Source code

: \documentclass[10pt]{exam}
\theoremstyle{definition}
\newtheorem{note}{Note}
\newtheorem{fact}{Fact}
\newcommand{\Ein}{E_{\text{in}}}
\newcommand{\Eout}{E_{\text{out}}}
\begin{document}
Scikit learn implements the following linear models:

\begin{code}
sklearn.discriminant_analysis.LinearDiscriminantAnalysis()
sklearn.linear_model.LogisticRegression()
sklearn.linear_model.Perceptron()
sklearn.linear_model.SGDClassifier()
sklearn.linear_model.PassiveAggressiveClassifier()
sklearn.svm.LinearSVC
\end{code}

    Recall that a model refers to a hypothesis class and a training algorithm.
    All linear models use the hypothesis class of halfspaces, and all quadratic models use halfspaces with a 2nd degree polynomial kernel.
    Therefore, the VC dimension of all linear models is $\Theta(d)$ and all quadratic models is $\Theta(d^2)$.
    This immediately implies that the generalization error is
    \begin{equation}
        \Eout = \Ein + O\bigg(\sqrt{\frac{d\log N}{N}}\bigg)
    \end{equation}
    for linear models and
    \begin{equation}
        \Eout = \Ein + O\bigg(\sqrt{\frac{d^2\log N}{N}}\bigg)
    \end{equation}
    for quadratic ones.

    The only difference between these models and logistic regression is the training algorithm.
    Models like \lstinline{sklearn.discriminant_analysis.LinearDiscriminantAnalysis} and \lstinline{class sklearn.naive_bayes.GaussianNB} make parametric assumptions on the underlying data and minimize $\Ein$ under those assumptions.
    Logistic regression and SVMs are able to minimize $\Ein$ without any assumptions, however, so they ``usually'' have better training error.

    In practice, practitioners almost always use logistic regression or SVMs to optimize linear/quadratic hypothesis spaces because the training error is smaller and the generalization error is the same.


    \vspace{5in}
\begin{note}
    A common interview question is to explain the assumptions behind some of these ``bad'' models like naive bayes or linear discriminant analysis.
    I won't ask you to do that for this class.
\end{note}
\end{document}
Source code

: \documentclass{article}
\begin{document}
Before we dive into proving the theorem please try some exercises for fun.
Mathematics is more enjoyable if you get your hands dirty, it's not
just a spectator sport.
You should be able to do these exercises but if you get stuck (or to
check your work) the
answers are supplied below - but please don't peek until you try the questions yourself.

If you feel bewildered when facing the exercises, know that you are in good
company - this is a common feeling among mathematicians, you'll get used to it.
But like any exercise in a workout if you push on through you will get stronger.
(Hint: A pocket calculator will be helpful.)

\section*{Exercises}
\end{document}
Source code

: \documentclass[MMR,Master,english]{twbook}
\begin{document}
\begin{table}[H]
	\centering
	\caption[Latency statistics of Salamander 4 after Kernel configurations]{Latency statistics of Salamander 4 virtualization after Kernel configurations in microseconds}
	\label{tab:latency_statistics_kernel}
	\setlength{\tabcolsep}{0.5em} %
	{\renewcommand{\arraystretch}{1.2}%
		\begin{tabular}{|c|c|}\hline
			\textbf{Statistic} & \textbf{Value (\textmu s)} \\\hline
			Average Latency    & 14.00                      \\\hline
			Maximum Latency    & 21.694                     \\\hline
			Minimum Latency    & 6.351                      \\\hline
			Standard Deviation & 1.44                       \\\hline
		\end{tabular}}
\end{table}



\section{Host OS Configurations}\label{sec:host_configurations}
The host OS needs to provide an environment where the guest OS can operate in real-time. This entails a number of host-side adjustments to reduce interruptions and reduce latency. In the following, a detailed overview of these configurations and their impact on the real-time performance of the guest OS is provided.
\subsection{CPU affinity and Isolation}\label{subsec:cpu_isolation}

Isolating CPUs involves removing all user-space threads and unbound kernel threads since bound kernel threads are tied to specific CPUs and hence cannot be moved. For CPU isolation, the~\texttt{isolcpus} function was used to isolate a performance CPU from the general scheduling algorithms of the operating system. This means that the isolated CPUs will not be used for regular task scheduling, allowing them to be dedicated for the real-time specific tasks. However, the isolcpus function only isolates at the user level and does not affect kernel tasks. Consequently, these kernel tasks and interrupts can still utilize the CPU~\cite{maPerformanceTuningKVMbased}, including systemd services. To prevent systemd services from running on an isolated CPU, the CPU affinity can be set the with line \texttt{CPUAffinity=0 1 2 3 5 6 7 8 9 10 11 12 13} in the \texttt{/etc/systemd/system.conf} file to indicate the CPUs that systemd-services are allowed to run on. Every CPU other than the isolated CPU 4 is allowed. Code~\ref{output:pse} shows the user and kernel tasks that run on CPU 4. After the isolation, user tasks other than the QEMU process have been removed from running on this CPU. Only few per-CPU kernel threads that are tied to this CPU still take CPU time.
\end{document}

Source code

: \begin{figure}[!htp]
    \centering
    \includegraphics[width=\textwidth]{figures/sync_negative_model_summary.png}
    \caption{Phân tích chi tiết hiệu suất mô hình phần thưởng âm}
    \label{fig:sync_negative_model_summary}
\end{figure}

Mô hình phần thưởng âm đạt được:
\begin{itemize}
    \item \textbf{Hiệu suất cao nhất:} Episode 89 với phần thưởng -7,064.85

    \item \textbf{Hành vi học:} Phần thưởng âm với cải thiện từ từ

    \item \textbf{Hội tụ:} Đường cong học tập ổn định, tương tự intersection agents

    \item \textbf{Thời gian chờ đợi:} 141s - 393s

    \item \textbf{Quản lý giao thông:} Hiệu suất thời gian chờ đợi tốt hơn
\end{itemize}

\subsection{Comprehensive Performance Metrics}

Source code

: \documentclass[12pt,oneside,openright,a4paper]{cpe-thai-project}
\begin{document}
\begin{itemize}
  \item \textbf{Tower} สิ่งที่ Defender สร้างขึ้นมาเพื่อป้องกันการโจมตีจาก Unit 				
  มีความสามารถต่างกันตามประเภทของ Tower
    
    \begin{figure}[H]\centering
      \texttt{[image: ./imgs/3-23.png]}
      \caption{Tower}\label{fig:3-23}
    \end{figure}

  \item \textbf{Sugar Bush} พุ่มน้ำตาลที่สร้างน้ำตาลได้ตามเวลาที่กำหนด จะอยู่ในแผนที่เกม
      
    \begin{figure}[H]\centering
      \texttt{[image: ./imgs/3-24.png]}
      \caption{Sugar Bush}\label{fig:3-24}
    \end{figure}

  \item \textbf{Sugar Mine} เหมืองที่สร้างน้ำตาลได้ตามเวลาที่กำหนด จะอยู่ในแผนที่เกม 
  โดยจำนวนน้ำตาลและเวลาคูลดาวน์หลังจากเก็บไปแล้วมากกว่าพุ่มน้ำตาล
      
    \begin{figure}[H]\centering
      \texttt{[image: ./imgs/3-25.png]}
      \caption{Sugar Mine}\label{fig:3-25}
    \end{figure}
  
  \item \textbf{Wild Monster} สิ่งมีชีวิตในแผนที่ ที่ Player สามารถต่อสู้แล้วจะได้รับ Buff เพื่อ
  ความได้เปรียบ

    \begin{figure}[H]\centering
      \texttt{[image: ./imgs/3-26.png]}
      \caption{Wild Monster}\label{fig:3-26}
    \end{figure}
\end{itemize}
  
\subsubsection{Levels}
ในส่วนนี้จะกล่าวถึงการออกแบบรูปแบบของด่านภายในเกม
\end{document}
----
The line containing "Therefore, the VC" marks the end: copy exactly every line from the top of the data above down to it, that line included.

Source code

: \documentclass[10pt]{exam}
\theoremstyle{definition}
\newtheorem{note}{Note}
\newtheorem{fact}{Fact}
\newcommand{\Ein}{E_{\text{in}}}
\newcommand{\Eout}{E_{\text{out}}}
\begin{document}
Scikit learn implements the following linear models:

\begin{code}
sklearn.discriminant_analysis.LinearDiscriminantAnalysis()
sklearn.linear_model.LogisticRegression()
sklearn.linear_model.Perceptron()
sklearn.linear_model.SGDClassifier()
sklearn.linear_model.PassiveAggressiveClassifier()
sklearn.svm.LinearSVC
\end{code}

    Recall that a model refers to a hypothesis class and a training algorithm.
    All linear models use the hypothesis class of halfspaces, and all quadratic models use halfspaces with a 2nd degree polynomial kernel.
    Therefore, the VC dimension of all linear models is $\Theta(d)$ and all quadratic models is $\Theta(d^2)$.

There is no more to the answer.